Thanks to the heavy lifting of former Attorney General Edwin Meese, the concept of "originalism" has gained serious traction within the judiciary, and even in academia.
On June 7, Meese will be honored as one of the four 2012 Bradley Prize recipients during a ceremony at the John F. Kennedy Center for Performing Arts in Washington, D.C. By calling attention to Meese's contributions to the conservative cause, the Lynde and Harry Bradley Foundation has performed a valuable service. If President Obama wins re-election, he could potentially remake the U.S. Supreme Court. For this reason alone, it is worth reviewing the former attorney general's key observations.
A critical turning point came in 1985 when Meese addressed the American Bar Association (ABA) in Washington. Here, he made the case for a jurisprudence rooted in the Constitution's text and its original meaning. Since President Obama could potentially remake the U.S. Supreme Court if he wins re-election, it is worth reviewing some of Meese's key observations.

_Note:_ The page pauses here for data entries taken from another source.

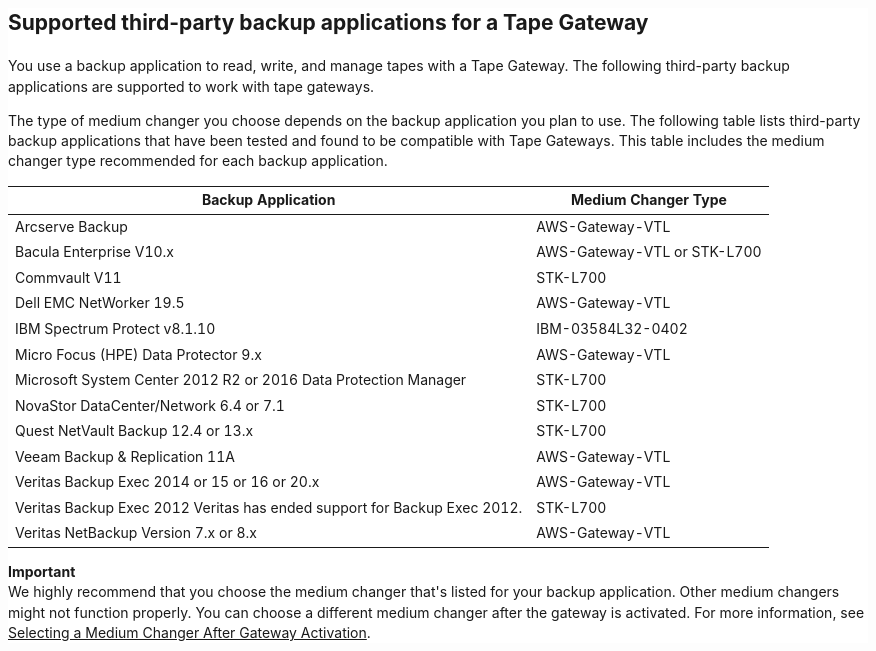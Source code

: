 ## Supported third\-party backup applications for a Tape Gateway<a name="requirements-backup-sw-for-vtl"></a>

You use a backup application to read, write, and manage tapes with a Tape Gateway\. The following third\-party backup applications are supported to work with tape gateways\.

The type of medium changer you choose depends on the backup application you plan to use\. The following table lists third\-party backup applications that have been tested and found to be compatible with Tape Gateways\. This table includes the medium changer type recommended for each backup application\.


| Backup Application | Medium Changer Type | 
| --- | --- | 
| Arcserve Backup | AWS\-Gateway\-VTL | 
| Bacula Enterprise V10\.x | AWS\-Gateway\-VTL or STK\-L700 | 
| Commvault V11 | STK\-L700 | 
| Dell EMC NetWorker 19\.5 | AWS\-Gateway\-VTL | 
| IBM Spectrum Protect v8\.1\.10 | IBM\-03584L32\-0402 | 
| Micro Focus \(HPE\) Data Protector 9\.x | AWS\-Gateway\-VTL | 
| Microsoft System Center 2012 R2 or 2016 Data Protection Manager | STK\-L700 | 
| NovaStor DataCenter/Network 6\.4 or 7\.1 | STK\-L700 | 
| Quest NetVault Backup 12\.4 or 13\.x | STK\-L700 | 
| Veeam Backup & Replication 11A | AWS\-Gateway\-VTL | 
| Veritas Backup Exec 2014 or 15 or 16 or 20\.x | AWS\-Gateway\-VTL | 
| Veritas Backup Exec 2012 Veritas has ended support for Backup Exec 2012\.  | STK\-L700 | 
| Veritas NetBackup Version 7\.x or 8\.x | AWS\-Gateway\-VTL | 

**Important**  
We highly recommend that you choose the medium changer that's listed for your backup application\. Other medium changers might not function properly\. You can choose a different medium changer after the gateway is activated\. For more information, see [Selecting a Medium Changer After Gateway Activation](resource_vtl-devices.md#change-mediumchanger-vtl)\.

"By seeking to judge policies in light of principles, rather than remold principles in light of policies, the Court could avoid the charge of incoherence and the charge of being either too conservative or too liberal," Meese explained in his ABA talk. "A jurisprudence seriously aimed at the explication of original intention would produce defensible principles of government that would not be tainted by ideological predilection. This belief in a jurisprudence of original intention also reflects a deeply rooted commitment to the idea of democracy."
A close confidante to Governor Reagan and later President Reagan, Meese, who now chairs the Center for Legal and Judicial Studies at the Heritage Foundation, has been a potent intellectual force within the conservative movement.
"Ed Meese has been an invaluable public servant," said Michael Grebe, president and chief executive officer of the Bradley Foundation. "His entire career has been devoted to upholding the rule of law and making the nation more secure."
Meese's 1985 ABA speech jolted Washington's liberal establishment. Supreme Court Justice William Brennan accused originalists of "arrogance cloaked as humility" during a talk at Georgetown University that same year.
There was no reliable way modern judges could properly discern original meaning, he argued.
But Meese was unrelenting.
In subsequent speeches, he continued to hammer home the idea that judges should not substitute their own political convictions in the place of fixed constitutional meanings.
Given how narrowly divided the U.S. Supreme Court is between constitutionalists and activists, Gov. Mitt Romney would do well to channel Meese's commentary on originalist jurisprudence.